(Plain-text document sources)
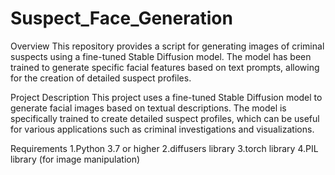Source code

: # Suspect_Face_Generation

Overview
This repository provides a script for generating images of criminal suspects using a fine-tuned Stable Diffusion model. The model has been trained to generate specific facial features based on text prompts, allowing for the creation of detailed suspect profiles.

Project Description
This project uses a fine-tuned Stable Diffusion model to generate facial images based on textual descriptions. The model is specifically trained to create detailed suspect profiles, which can be useful for various applications such as criminal investigations and visualizations.

Requirements
1.Python 3.7 or higher
2.diffusers library
3.torch library
4.PIL library (for image manipulation)

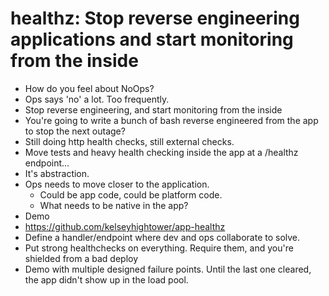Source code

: # healthz: Stop reverse engineering applications and start monitoring from the inside

* How do you feel about NoOps?
* Ops says 'no' a lot.  Too frequently.
* Stop reverse engineering, and start monitoring from the inside
* You're going to write a bunch of bash reverse engineered from the app to
  stop the next outage?
* Still doing http health checks, still external checks.
* Move tests and heavy health checking inside the app at a /healthz endpoint...
* It's abstraction.  
* Ops needs to move closer to the application.
    * Could be app code, could be platform code.
    * What needs to be native in the app?
* Demo
* https://github.com/kelseyhightower/app-healthz
* Define a handler/endpoint where dev and ops collaborate to solve.
* Put strong healthchecks on everything.  Require them, and you're shielded
  from a bad deploy
* Demo with multiple designed failure points.  Until the last one cleared, the
  app didn't show up in the load pool.
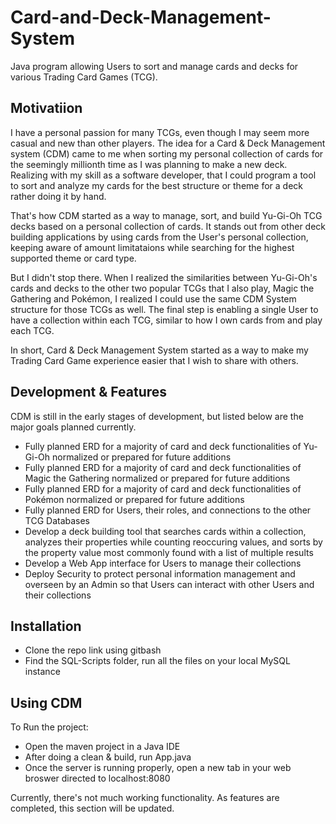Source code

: # Card-and-Deck-Management-System
Java program allowing Users to sort and manage cards and decks for various Trading Card Games (TCG).

## Motivatiion
I have a personal passion for many TCGs, even though I may seem more casual and new than other players. The idea for a Card & Deck Management system (CDM) came to me when sorting my personal collection of cards for the seemingly millionth time as I was planning to make a new deck. Realizing with my skill as a software developer, that I could program a tool to sort and analyze my cards for the best structure or theme for a deck rather doing it by hand.

That's how CDM started as a way to manage, sort, and build Yu-Gi-Oh TCG decks based on a personal collection of cards. It stands out from other deck building applications by using cards from the User's personal collection, keeping aware of amount limitataions while searching for the highest supported theme or card type.

But I didn't stop there. When I realized the similarities between Yu-Gi-Oh's cards and decks to the other two popular TCGs that I also play, Magic the Gathering and Pokémon, I realized I could use the same CDM System structure for those TCGs as well. The final step is enabling a single User to have a collection within each TCG, similar to how I own cards from and play each TCG.

In short, Card & Deck Management System started as a way to make my Trading Card Game experience easier that I wish to share with others.

## Development & Features
CDM is still in the early stages of development, but listed below are the major goals planned currently.

* Fully planned ERD for a majority of card and deck functionalities of Yu-Gi-Oh normalized or prepared for future additions
* Fully planned ERD for a majority of card and deck functionalities of Magic the Gathering normalized or prepared for future additions
* Fully planned ERD for a majority of card and deck functionalities of Pokémon normalized or prepared for future additions
* Fully planned ERD for Users, their roles, and connections to the other TCG Databases
* Develop a deck building tool that searches cards within a collection, analyzes their properties while counting reoccuring values, and sorts by the property value most commonly found with a list of multiple results
* Develop a Web App interface for Users to manage their collections
* Deploy Security to protect personal information management and overseen by an Admin so that Users can interact with other Users and their collections

## Installation
* Clone the repo link using gitbash
* Find the SQL-Scripts folder, run all the files on your local MySQL instance

## Using CDM
To Run the project:
* Open the maven project in a Java IDE
* After doing a clean & build, run App.java
* Once the server is running properly, open a new tab in your web broswer directed to localhost:8080

Currently, there's not much working functionality. As features are completed, this section will be updated.
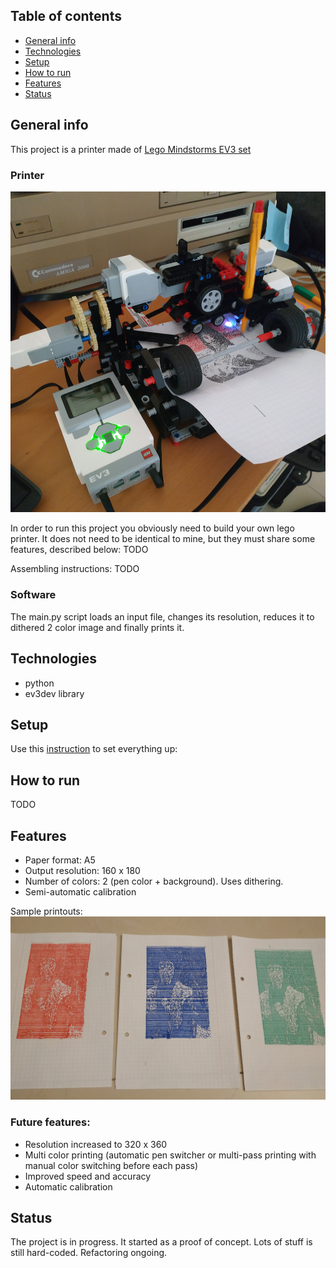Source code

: ## Table of contents
* [General info](#general-info)
* [Technologies](#technologies)
* [Setup](#setup)
* [How to run](#how-to-run)
* [Features](#features)
* [Status](#status)

## General info
This project is a printer made of [Lego Mindstorms EV3 set](https://brickset.com/sets/31313-1/Mindstorms-EV3)

### Printer
![printer](photos/printer.jpg)

In order to run this project you obviously need to build your own lego printer.
It does not need to be identical to mine, but they must share some features, described below:
TODO

Assembling instructions:
TODO

### Software
The main.py script loads an input file, changes its resolution, reduces it to
dithered 2 color image and finally prints it.

## Technologies
* python
* ev3dev library

## Setup
Use this [instruction](https://www.ev3dev.org/docs/getting-started/) to set everything up:

## How to run
TODO

## Features
* Paper format: A5
* Output resolution: 160 x 180
* Number of colors: 2 (pen color + background). Uses dithering.
* Semi-automatic calibration

Sample printouts:
![printer](photos/printout2.jpg)


### Future features:
* Resolution increased to 320 x 360
* Multi color printing (automatic pen switcher or multi-pass printing with manual color switching before each pass)
* Improved speed and accuracy
* Automatic calibration

## Status
The project is in progress. It started as a proof of concept. Lots of stuff is still hard-coded.
Refactoring ongoing.
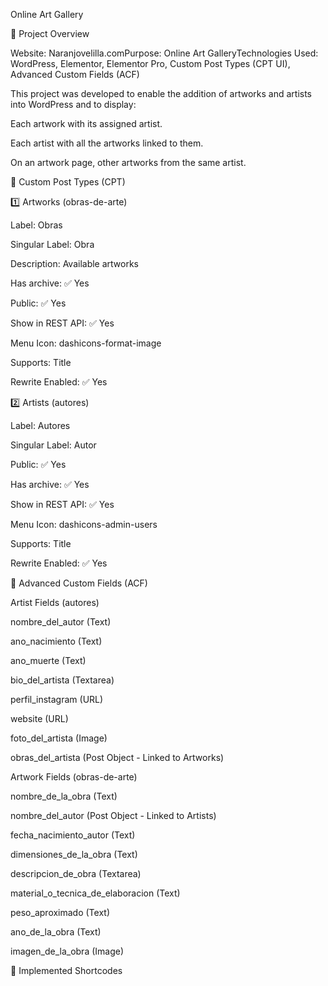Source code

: Online Art Gallery

📌 Project Overview

Website: Naranjovelilla.comPurpose: Online Art GalleryTechnologies Used: WordPress, Elementor, Elementor Pro, Custom Post Types (CPT UI), Advanced Custom Fields (ACF)

This project was developed to enable the addition of artworks and artists into WordPress and to display:

Each artwork with its assigned artist.

Each artist with all the artworks linked to them.

On an artwork page, other artworks from the same artist.

📌 Custom Post Types (CPT)

1️⃣ Artworks (obras-de-arte)

Label: Obras

Singular Label: Obra

Description: Available artworks

Has archive: ✅ Yes

Public: ✅ Yes

Show in REST API: ✅ Yes

Menu Icon: dashicons-format-image

Supports: Title

Rewrite Enabled: ✅ Yes

2️⃣ Artists (autores)

Label: Autores

Singular Label: Autor

Public: ✅ Yes

Has archive: ✅ Yes

Show in REST API: ✅ Yes

Menu Icon: dashicons-admin-users

Supports: Title

Rewrite Enabled: ✅ Yes

📌 Advanced Custom Fields (ACF)

Artist Fields (autores)

nombre_del_autor (Text)

ano_nacimiento (Text)

ano_muerte (Text)

bio_del_artista (Textarea)

perfil_instagram (URL)

website (URL)

foto_del_artista (Image)

obras_del_artista (Post Object - Linked to Artworks)

Artwork Fields (obras-de-arte)

nombre_de_la_obra (Text)

nombre_del_autor (Post Object - Linked to Artists)

fecha_nacimiento_autor (Text)

dimensiones_de_la_obra (Text)

descripcion_de_obra (Textarea)

material_o_tecnica_de_elaboracion (Text)

peso_aproximado (Text)

ano_de_la_obra (Text)

imagen_de_la_obra (Image)

📌 Implemented Shortcodes


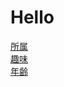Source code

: # Hello 
[所属](https://16-2505-052-0.github.io/enPiT-P15/syozoku)  
[趣味](https://16-2505-052-0.github.io/enPiT-P15/syumi)  
[年齢](https://16-2505-052-0.github.io/enPiT-P15/nenrei)
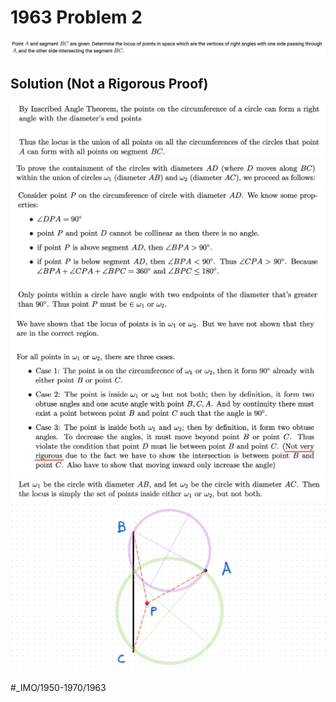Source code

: # 1963 Problem 2
![](1963%20Problem%202/image.png)

## Solution (Not a Rigorous Proof)
![](1963%20Problem%202/image%203.png)![](1963%20Problem%202/image%202.png)![](1963%20Problem%202/image%204.png)![](1963%20Problem%202/image%207.png)
![](1963%20Problem%202/image%205.png)
![](1963%20Problem%202/image%206.png)





















#_IMO/1950-1970/1963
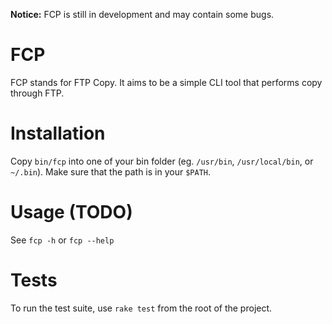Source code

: **Notice:** FCP is still in development and may contain some bugs.

# FCP

FCP stands for FTP Copy. It aims to be a simple CLI tool that performs copy
through FTP.

# Installation

Copy `bin/fcp` into one of your bin folder (eg. `/usr/bin`, `/usr/local/bin`,
or `~/.bin`). Make sure that the path is in your `$PATH`.

# Usage (TODO)

See `fcp -h` or `fcp --help`

# Tests

To run the test suite, use `rake test` from the root of the project.

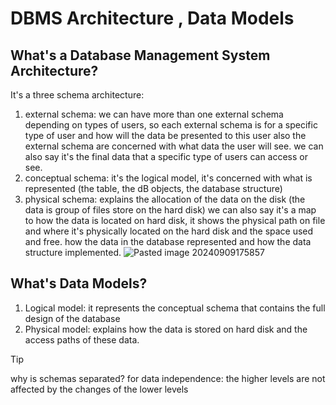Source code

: # DBMS Architecture , Data Models
## What's a Database Management System Architecture?
It's a three schema architecture:
1. external schema: we can have more than one external schema depending on types of users, so each external schema is for a specific type of user and how will the data be presented to this user also the external schema are concerned with what data the user will see. we can also say it's the final data that a specific type of users can access or see.
2. conceptual schema: it's the logical model, it's concerned with what is represented (the table, the dB objects, the database structure) 
3. physical schema: explains the allocation of the data on the disk (the data is group of files store on the hard disk) we can also say it's a map to how the data is located on hard disk, it shows the physical path on file and where it's physically located on the hard disk and the space used and free. how the data in the database represented and how the data structure implemented.
![Pasted image 20240909175857](https://github.com/user-attachments/assets/0aeda8f3-3f80-4355-9fc3-b1ffa26af36a)

## What's Data Models?
1. Logical model: it represents the conceptual schema that contains the full design of the database
2. Physical model: explains how the data is stored on hard disk and the access paths of these data.
>[!TIP]
>why is schemas separated?
>for data independence: the higher levels are not affected by the changes of the lower levels
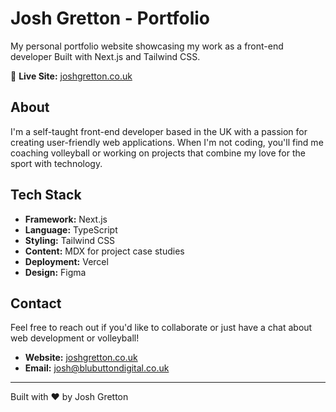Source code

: # Josh Gretton - Portfolio

My personal portfolio website showcasing my work as a front-end developer Built with Next.js and Tailwind CSS.

🔗 **Live Site:** [joshgretton.co.uk](https://www.joshgretton.co.uk)

## About

I'm a self-taught front-end developer based in the UK with a passion for creating user-friendly web applications. When I'm not coding, you'll find me coaching volleyball or working on projects that combine my love for the sport with technology.

## Tech Stack

- **Framework:** Next.js
- **Language:** TypeScript
- **Styling:** Tailwind CSS
- **Content:** MDX for project case studies
- **Deployment:** Vercel
- **Design:** Figma

## Contact

Feel free to reach out if you'd like to collaborate or just have a chat about web development or volleyball!

- **Website:** [joshgretton.co.uk](https://www.joshgretton.co.uk)
- **Email:** josh@blubuttondigital.co.uk

---

Built with ❤️ by Josh Gretton
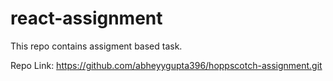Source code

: # react-assignment

This repo contains assigment based task.

Repo Link: https://github.com/abheyygupta396/hoppscotch-assignment.git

### TASK TO CARRY OUT
Scan the records above for the lines holding "In short, Card" and "Yu-Gi-Oh normalized or prepared for future additions". Transcribe those two and every line between them word for word, and no others.

### TASK ANSWER
In short, Card & Deck Management System started as a way to make my Trading Card Game experience easier that I wish to share with others.

## Development & Features
CDM is still in the early stages of development, but listed below are the major goals planned currently.

* Fully planned ERD for a majority of card and deck functionalities of Yu-Gi-Oh normalized or prepared for future additions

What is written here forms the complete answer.